I meant to say, it was quite funny (and a little nerve-racking ) when I first put the fish in the tank as I don't think the rams had ever seen a cardinal before. They were edging towards them, noses down a little, in what looked to me like a slightly predatory manner to me but I guess they were just curious as nothing bad happened!


----------



## eaglesgift (Apr 25, 2015)

I took some quick snaps this morning. They are only phone pics and the fish wouldn't stay still and pose for me so not very good but I hope they give some idea of what the tank looks like...Apologies for the poor quality and the reflection from lights on the other side of the room (Betta tanks).


----------



## eaglesgift (Apr 25, 2015)

Forgot to ask: I am trying to think of one more species to add, possibly, but I really don't know what. I initially planned to have 6 Cory sterbais in the tank but having watched the rams spitting sand out half the day, I think the sterbais would just get in the way and annoy them. In any case, I think 6 more 2-3 inch fishes might be too much for this tank. If you (or anybody else) has got any ideas, I'd love to hear them. I've looked at various other tetras but then I thought another whole school would probably just mix with the cardinals, in which case just adding another 5 or 6 cardinals would be a better idea. On the other hand, something a little different would be nice. Say a species that's around 2 - 3 inches max when fully grown and that doesn't mind hanging out alone or as a pair.

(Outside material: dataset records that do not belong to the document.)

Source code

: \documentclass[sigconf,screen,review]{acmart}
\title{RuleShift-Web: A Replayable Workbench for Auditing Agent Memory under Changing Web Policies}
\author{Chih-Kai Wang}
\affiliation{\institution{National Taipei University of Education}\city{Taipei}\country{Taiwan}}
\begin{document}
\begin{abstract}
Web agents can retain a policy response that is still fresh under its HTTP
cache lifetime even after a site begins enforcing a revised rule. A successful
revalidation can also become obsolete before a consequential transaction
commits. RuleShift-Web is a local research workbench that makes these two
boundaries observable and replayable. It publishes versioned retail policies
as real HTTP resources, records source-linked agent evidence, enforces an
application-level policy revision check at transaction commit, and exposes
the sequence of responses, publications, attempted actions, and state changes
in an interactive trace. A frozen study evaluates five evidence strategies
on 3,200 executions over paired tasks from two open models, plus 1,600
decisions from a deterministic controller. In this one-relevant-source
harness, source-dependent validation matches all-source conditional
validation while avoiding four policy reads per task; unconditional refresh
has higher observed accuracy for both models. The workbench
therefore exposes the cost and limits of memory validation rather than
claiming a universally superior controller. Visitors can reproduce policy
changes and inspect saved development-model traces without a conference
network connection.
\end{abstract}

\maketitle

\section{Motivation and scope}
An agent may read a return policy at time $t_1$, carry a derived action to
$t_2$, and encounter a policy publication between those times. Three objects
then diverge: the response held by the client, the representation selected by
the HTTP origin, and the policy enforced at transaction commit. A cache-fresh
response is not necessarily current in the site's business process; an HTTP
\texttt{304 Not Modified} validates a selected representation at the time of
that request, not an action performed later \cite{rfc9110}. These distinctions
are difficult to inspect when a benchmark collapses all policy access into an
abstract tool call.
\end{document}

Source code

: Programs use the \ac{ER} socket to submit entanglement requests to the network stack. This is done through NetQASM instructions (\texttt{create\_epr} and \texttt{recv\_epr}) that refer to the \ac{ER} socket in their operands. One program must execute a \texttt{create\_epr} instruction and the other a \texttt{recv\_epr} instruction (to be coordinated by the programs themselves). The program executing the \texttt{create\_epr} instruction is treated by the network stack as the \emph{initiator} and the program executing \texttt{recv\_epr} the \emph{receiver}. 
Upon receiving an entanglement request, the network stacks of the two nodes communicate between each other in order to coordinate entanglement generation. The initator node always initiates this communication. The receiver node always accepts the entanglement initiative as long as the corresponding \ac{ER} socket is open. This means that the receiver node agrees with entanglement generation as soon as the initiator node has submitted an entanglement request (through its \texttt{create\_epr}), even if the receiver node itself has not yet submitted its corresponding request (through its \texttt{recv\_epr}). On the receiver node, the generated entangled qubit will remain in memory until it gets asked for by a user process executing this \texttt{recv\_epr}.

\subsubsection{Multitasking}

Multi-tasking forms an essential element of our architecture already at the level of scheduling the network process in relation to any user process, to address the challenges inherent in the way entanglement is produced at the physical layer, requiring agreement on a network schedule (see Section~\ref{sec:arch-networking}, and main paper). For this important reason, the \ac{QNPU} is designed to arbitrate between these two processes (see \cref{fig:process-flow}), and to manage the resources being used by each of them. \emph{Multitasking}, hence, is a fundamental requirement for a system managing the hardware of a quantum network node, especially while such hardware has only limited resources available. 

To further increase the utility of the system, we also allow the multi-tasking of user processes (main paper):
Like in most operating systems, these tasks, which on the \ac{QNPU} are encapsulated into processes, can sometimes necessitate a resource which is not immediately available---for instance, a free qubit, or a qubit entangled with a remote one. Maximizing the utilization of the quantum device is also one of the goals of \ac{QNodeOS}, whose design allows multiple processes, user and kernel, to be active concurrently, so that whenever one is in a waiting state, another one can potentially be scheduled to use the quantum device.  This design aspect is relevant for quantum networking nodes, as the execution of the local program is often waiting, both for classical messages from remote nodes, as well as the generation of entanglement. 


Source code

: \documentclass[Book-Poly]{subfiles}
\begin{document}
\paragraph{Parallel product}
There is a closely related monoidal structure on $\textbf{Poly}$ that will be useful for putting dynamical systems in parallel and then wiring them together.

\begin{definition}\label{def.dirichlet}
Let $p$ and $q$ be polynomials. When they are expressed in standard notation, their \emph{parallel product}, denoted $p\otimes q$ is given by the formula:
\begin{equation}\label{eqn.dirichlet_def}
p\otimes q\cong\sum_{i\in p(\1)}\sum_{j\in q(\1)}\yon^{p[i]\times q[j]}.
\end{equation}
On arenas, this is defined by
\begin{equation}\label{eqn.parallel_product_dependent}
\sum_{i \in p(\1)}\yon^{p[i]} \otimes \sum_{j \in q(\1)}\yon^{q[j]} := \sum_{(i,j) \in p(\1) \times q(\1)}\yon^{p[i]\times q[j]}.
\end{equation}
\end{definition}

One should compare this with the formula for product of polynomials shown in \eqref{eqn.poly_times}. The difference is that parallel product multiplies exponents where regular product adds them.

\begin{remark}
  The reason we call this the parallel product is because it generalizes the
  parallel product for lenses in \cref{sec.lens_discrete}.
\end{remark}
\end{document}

I really like the sterbais but like I say, six of them would be a bit too much and from what I've read they like to be in a group of that size or larger....


----------



## mambee (Apr 13, 2003)

Tank looks great. Rummynoses are an obvious choice. They keep in a tight school as they sweep from one end of the tank to the other. Other choices are lemon, emperor or black phantom tetras.


----------



## eaglesgift (Apr 25, 2015)

Thank you. The water has gone a nice tea colour from the driftwood and I'm quite happy with the tank so far. I'm going to add some smooth large pebbles soon and a few water lettuce, and some Indian almond leaves then I think I'm about done as far as 'aquascaping' goes. Water quality seems to be stable - no ammonia or nitrites as of today and 12.5 mg/l nitrates. I'd probably prefer to keep nitrates a bit lower than that but I want to hold off a couple of days on a water change as the Rams still seem to get stressed very easily when I move anything around, turn the lights on etcetera. Hopefully they'll settle soon.

They're all eating but I'm not keen on the food I've got for them (and they don't seem overjoyed with it) - getting some New Life Spectrum cichlid pellets for the Rams and NLS small fish formula for the tetras. They seem to get good reviews.

I'm going to have a look at the tetras they've got in stock locally tomorrow. They had some nice rummynoses last time I was there. I've seen black phantom tetras in the local shops as well but not sure about the other two. If they still have the rummynoses I might go with your original suggestion.


----------



## eaglesgift (Apr 25, 2015)

I've decided to go with the black phantom tetras but I might wait a while. I did a fishless cycle so really it makes sense to add them right now but these rams seem to get stressed very easily so I'm not sure what to do. Just putting my hand in the tank and moving the driftwood around a little has them losing colour and getting those black bars on their body, obvious signs of stress I think. I've not kept them before so I don't know if it's normal for them to get so stressed over every little thing or if they will be better after they have had some time to get used to their new surroundings. I'm hoping it's just a temporary issue otherwise water changes aren't going to be much fun! On the subject of water changes, I'm thinking 30% a week or maybe 2 x 20%?

Off to get the stones / pebbles and water lettuce today. The food's being mailed today and my Indian Almond leaves were sent yesterday. I can actually collect the leaves locally but for the first lot I wanted a supply that was already nicely dried. I have Bettas too so need a steady supply.


----------



## mambee (Apr 13, 2003)

Go slow on the stocking levels since it is a new tank. You can never do enough water changes.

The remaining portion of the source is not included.